I'm trying to highlight markdown code, but am running into this weird behavior of the .NET regex multiline option.

The following expression: ^(#+).+$ works fine on any online regex testing tool:

enter image description here

But it refuses to work with .net:

enter image description here

It doesn't seem to take into account the $ tag, and just highlights everything until the end of the string, no matter what. This is my C#

RegExpression = new Regex(@"^(#+).+$", RegexOptions.Multiline)

What am I missing?

user2950509
  • 902
  • 1
  • 13
  • 30

2 Answers2

6

It is clear your text contains a linebreak other than LF. In .NET regex, a dot matches any char but LF (a newline char, \n).

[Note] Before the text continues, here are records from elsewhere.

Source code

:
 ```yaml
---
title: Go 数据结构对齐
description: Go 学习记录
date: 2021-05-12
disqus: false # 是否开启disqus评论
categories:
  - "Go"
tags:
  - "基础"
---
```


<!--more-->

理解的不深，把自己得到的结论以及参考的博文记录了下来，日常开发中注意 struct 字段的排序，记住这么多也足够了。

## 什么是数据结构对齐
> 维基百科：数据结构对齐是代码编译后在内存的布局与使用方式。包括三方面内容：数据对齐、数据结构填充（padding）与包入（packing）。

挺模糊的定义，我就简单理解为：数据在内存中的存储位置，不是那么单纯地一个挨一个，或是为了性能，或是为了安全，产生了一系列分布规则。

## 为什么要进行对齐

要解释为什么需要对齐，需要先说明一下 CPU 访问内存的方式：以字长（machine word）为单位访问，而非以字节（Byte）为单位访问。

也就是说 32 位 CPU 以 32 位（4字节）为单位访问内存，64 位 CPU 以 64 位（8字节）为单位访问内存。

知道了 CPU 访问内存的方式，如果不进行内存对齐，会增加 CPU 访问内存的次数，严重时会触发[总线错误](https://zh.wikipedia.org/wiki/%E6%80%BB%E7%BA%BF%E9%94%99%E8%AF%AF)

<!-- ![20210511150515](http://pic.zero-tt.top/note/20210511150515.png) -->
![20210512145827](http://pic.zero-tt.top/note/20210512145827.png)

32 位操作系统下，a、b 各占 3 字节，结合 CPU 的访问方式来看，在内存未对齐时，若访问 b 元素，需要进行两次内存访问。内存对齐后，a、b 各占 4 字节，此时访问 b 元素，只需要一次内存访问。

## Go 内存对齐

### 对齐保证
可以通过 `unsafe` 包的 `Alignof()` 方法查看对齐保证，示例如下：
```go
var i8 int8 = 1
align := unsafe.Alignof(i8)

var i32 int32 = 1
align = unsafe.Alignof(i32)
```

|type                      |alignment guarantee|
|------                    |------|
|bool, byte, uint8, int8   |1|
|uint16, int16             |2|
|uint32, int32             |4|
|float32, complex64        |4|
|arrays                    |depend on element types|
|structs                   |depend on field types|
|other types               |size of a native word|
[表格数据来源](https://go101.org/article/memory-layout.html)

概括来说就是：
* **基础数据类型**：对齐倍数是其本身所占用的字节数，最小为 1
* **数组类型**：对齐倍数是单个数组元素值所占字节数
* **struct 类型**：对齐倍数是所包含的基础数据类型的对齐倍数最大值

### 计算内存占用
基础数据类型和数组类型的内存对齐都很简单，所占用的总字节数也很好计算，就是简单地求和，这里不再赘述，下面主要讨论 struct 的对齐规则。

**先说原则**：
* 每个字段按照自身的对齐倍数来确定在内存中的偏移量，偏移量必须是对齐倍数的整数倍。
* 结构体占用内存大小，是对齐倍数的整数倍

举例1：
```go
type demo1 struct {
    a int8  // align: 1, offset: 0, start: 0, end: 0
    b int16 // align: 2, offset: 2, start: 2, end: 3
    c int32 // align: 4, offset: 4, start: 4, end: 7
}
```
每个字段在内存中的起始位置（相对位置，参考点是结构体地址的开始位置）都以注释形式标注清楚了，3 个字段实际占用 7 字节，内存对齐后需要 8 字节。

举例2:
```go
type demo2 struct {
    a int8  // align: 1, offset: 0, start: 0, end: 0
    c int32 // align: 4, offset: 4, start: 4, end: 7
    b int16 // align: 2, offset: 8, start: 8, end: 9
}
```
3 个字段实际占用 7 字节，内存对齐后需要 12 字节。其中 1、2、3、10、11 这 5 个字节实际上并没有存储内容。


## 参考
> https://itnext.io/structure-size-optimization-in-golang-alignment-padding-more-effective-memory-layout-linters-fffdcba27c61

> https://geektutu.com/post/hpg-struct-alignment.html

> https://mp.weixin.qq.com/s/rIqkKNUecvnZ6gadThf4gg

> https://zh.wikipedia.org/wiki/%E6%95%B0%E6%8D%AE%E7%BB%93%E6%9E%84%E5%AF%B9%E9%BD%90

See Multiline Mode MSDN regex reference

By default, $ matches only the end of the input string. If you specify the RegexOptions.Multiline option, it matches either the newline character (\n) or the end of the input string. It does not, however, match the carriage return/line feed character combination. To successfully match them, use the subexpression \r?$ instead of just $.

So, use

@"^(#+).+?\r?$"

The .+?\r?$ will match lazily any one or more chars other than LF up to the first CR (that is optional) right before a newline.

Or just use a negated character class:

@"^(#+)[^\r\n]+"

The [^\r\n]+ will match one or more chars other than CR/LF.

Wiktor Stribiżew
  • 484,719
  • 26
  • 302
  • 397
0

What you have is good. The only thing you're missing is that . doesn't match newline characters, even with the multiline option. You can get around this in two different ways.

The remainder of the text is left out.